Saved data entries
· · · · · · ·

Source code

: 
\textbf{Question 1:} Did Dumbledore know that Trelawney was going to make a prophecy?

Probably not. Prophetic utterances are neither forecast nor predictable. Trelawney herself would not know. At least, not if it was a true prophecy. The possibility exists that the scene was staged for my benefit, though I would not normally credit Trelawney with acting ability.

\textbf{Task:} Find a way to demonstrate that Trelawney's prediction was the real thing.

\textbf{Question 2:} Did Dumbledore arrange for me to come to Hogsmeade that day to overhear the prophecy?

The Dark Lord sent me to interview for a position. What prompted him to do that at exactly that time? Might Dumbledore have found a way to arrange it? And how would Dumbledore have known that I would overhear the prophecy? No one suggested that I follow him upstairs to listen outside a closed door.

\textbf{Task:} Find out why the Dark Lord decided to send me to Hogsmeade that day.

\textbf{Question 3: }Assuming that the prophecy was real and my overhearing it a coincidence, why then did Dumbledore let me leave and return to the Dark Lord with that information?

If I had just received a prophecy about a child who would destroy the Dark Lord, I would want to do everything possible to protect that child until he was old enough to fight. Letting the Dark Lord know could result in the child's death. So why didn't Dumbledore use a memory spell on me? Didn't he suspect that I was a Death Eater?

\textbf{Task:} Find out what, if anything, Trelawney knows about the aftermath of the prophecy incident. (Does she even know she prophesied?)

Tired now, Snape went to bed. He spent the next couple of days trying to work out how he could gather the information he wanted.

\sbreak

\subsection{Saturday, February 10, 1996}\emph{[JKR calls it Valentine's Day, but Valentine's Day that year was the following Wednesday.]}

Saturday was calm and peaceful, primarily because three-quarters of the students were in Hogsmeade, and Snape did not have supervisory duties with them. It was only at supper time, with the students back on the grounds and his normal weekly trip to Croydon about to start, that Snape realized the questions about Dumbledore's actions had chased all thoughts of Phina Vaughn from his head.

· · · · · · ·

## What is needed
From the line holding "to overhear the prophecy?" to the line holding "Hogsmeade that day.", inclusive, restate each line above exactly as written.

## Written response
\textbf{Question 2:} Did Dumbledore arrange for me to come to Hogsmeade that day to overhear the prophecy?

The Dark Lord sent me to interview for a position. What prompted him to do that at exactly that time? Might Dumbledore have found a way to arrange it? And how would Dumbledore have known that I would overhear the prophecy? No one suggested that I follow him upstairs to listen outside a closed door.

\textbf{Task:} Find out why the Dark Lord decided to send me to Hogsmeade that day.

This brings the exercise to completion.